Exercise — Could you show each line of the records that contains the word "begin"?
[Given entries — start]
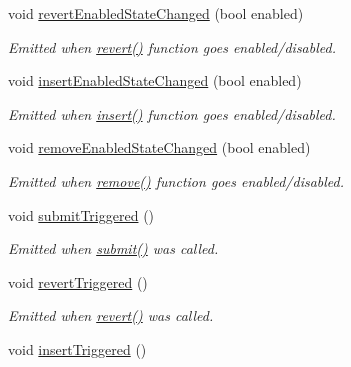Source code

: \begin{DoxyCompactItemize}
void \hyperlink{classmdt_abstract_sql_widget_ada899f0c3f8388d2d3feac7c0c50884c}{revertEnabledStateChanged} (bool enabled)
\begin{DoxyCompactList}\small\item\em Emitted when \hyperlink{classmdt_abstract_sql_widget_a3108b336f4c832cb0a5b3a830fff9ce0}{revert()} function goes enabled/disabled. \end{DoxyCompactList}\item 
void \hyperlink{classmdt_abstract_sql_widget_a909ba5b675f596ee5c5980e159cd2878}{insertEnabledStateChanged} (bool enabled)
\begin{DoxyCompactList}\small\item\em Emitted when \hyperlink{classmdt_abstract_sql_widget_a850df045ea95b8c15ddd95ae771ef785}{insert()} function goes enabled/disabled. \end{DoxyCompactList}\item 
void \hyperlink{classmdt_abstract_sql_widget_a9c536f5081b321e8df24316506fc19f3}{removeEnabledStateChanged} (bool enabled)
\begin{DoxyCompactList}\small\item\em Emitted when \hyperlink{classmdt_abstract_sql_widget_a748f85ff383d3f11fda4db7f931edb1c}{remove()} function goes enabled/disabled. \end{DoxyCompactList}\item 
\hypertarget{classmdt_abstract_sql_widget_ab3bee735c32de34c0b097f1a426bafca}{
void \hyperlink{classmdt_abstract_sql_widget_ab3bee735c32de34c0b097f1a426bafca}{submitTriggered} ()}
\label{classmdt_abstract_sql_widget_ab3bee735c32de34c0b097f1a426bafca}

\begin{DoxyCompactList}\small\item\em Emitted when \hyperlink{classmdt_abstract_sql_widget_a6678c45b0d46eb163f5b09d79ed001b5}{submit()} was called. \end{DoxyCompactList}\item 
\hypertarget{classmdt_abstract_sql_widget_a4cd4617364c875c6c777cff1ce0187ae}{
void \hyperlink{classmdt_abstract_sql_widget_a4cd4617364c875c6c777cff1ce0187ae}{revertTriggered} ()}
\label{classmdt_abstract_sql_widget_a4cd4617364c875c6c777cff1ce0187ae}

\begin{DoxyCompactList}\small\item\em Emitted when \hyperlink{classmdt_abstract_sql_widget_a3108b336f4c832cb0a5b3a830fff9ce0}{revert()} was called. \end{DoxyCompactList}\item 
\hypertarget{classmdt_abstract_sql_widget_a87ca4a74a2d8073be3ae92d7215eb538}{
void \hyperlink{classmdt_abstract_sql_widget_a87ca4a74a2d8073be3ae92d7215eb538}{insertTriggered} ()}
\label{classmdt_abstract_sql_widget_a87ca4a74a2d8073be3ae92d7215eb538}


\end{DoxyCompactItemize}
[Given entries — finish]
Task solution —
: \begin{DoxyCompactItemize}
\begin{DoxyCompactList}\small\item\em Emitted when \hyperlink{classmdt_abstract_sql_widget_a3108b336f4c832cb0a5b3a830fff9ce0}{revert()} function goes enabled/disabled. \end{DoxyCompactList}\item 
\begin{DoxyCompactList}\small\item\em Emitted when \hyperlink{classmdt_abstract_sql_widget_a850df045ea95b8c15ddd95ae771ef785}{insert()} function goes enabled/disabled. \end{DoxyCompactList}\item 
\begin{DoxyCompactList}\small\item\em Emitted when \hyperlink{classmdt_abstract_sql_widget_a748f85ff383d3f11fda4db7f931edb1c}{remove()} function goes enabled/disabled. \end{DoxyCompactList}\item 
\begin{DoxyCompactList}\small\item\em Emitted when \hyperlink{classmdt_abstract_sql_widget_a6678c45b0d46eb163f5b09d79ed001b5}{submit()} was called. \end{DoxyCompactList}\item 
\begin{DoxyCompactList}\small\item\em Emitted when \hyperlink{classmdt_abstract_sql_widget_a3108b336f4c832cb0a5b3a830fff9ce0}{revert()} was called. \end{DoxyCompactList}\item 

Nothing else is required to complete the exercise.